Ia optimistis, nilai perdagangan itu dapat melonjak dua kali lipat menjadi USD80 miliar dalam 2-3 tahun mendatang. Hal ini karena surplus perdagangan Indonesia terhadap AS yang sekitar USD18 miliar rencananya akan diseimbangkan dengan adanya negosiasi tarif yang dibuka oleh AS dengan permintaan nilai ekspor-impor Indonesia-AS menjadi setara.
Hal ini memungkinkan nilai impor dari AS akan meningkat US$18 miliar sebagai penyeimbang neraca perdagangan sehingga total perdagangan kedua negara diprediksi naik menjadi USD58 miliar atau hampir USD60 miliar.
“Sisanya USD20 miliar akan datang dari dua belah pihak saling ekspor-impor. Kita akan ekspor lebih banyak lagi karena Amerika tidak menerima (impor) dari beberapa negara, seperti China,” jelas Anin.
Anin juga melihat adanya peluang dagang Indonesia untuk AS terbuka bagi sektor tekstil dan produk tekstil (TPT), seperti alas kaki. Dengan begitu, secara bertahap, Indonesia bisa menambah ekspor senilai USD10 miliar. Sehingga nilai perdagangan antara Indonesia dan AS bisa bertambah lagi menjadi USD60-70 miliar.

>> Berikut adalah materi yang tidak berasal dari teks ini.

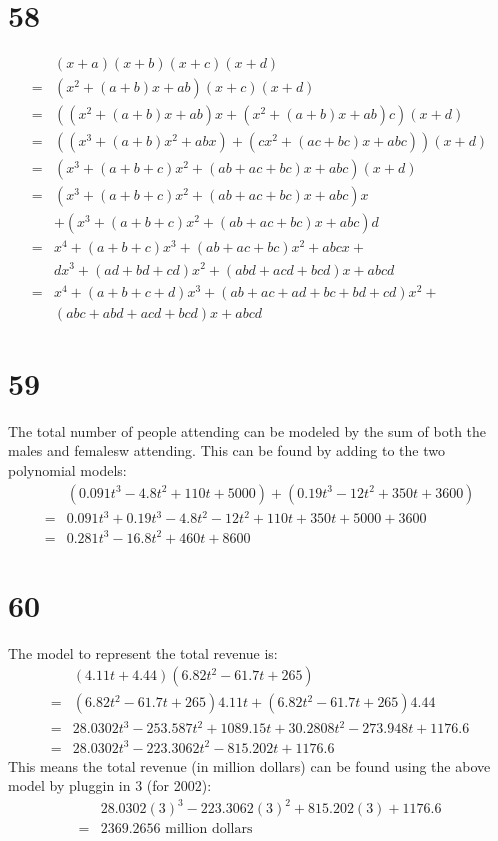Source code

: \documentclass{article}
\theoremstyle{definition}
\begin{document}
\section*{58}
\[
\begin{array}{rl}
	& (x+a)(x+b)(x+c)(x+d) \\
=	& (x^2+(a+b)x+ab)(x+c)(x+d) \\
=	& ((x^2+(a+b)x+ab)x+(x^2+(a+b)x+ab)c)(x+d) \\
=	& ((x^3+(a+b)x^2+abx)+(cx^2+(ac+bc)x+abc))(x+d) \\
=	& (x^3+(a+b+c)x^2+(ab+ac+bc)x+abc)(x+d) \\
=	& (x^3+(a+b+c)x^2+(ab+ac+bc)x+abc)x\\
	& +(x^3+(a+b+c)x^2+(ab+ac+bc)x+abc)d \\
=	& x^4+(a+b+c)x^3+(ab+ac+bc)x^2+abcx+ \\
	& dx^3+(ad+bd+cd)x^2+(abd+acd+bcd)x+abcd \\
=	& x^4+(a+b+c+d)x^3+(ab+ac+ad+bc+bd+cd)x^2+ \\
	& (abc+abd+acd+bcd)x+abcd
\end{array}
\]

\section*{59}
The total number of people attending can be modeled by the sum of both the males and femalesw attending. This can be found by adding to the two 
polynomial models:
\[
\begin{array}{rl}
	& (0.091t^3-4.8t^2+110t+5000)+(0.19t^3-12t^2+350t+3600) \\
=	& 0.091t^3+0.19t^3-4.8t^2-12t^2+110t+350t+5000+3600 \\
=	& 0.281t^3-16.8t^2+460t+8600
\end{array}
\]

\section*{60}
The model to represent the total revenue is: 
\[
\begin{array}{rl}
	& (4.11t+4.44)(6.82t^2-61.7t+265) \\
=	& (6.82t^2-61.7t+265)4.11t+(6.82t^2-61.7t+265)4.44 \\
=	& 28.0302t^3-253.587t^2+1089.15t+30.2808t^2-273.948t+1176.6 \\
=	& 28.0302t^3-223.3062t^2-815.202t+1176.6
\end{array}
\]
This means the total revenue (in million dollars) can be found using the above model by pluggin in $3$ (for 2002):
\[
\begin{array}{rl}
	& 28.0302(3)^3-223.3062(3)^2+815.202(3)+1176.6 \\
=	&  2369.2656 \textrm{ million dollars}
\end{array}
\]
\end{document}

Sebaliknya, AS memiliki peluang ekspor dalam bentuk komoditas pangan, seperti kedelai, gandum, susu, dan daging ke Indonesia. Proyeksi nilai perdagangan mencapai US$80 miliar pun disebut Anin sangat mungkin terealisasi.
Bahkan menurutnya, nilai perdagangan itu dapat meningkat hingga USD120 miliar atau nyaris setara dengan nilai perdagangan antara Indonesia dan China yang mencapai USD130 miliar.
“Ingat, kalau USD120 miliar itu sudah mulai sama dengan dagang (antara Indonesia) China yang USD130 miliar. Sekali lagi, ini penuh dengan catatan karena Kadin bukan yang bernegosiasi dengan pemerintah. Tetapi secara potensi ada, karena dibutuhkan dan kedua belah pihak ingin berdagang lebih,” tegasnya.